Exercise objective: Supply the number of lines in the data below that hold "requerimientos", and let that number be the whole answer.

Data for analysis:
──────────────────────────────

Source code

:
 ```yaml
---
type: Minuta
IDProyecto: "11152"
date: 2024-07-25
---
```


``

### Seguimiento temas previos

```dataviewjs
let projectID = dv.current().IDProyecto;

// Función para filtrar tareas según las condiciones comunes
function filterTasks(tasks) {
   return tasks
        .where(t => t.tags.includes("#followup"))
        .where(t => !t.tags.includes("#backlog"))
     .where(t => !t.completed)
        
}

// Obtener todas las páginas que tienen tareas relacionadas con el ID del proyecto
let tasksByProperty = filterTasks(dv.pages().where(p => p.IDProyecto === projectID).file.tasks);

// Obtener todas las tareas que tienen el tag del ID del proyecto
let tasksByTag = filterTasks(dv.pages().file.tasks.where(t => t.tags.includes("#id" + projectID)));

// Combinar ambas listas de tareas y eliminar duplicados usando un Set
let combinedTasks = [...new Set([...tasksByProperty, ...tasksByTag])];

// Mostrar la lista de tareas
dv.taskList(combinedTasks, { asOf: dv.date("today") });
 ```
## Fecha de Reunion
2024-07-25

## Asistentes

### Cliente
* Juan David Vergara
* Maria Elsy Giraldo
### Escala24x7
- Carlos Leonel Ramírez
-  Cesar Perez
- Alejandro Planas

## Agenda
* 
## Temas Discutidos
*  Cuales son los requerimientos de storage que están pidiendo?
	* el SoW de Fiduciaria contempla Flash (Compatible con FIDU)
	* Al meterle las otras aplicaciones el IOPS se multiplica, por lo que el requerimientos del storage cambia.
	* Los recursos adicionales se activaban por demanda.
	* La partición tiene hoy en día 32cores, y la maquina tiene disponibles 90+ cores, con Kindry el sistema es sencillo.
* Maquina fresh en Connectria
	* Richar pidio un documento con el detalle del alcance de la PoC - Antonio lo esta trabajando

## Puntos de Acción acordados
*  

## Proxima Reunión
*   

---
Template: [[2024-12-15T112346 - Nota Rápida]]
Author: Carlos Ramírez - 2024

──────────────────────────────

Exercise output: 2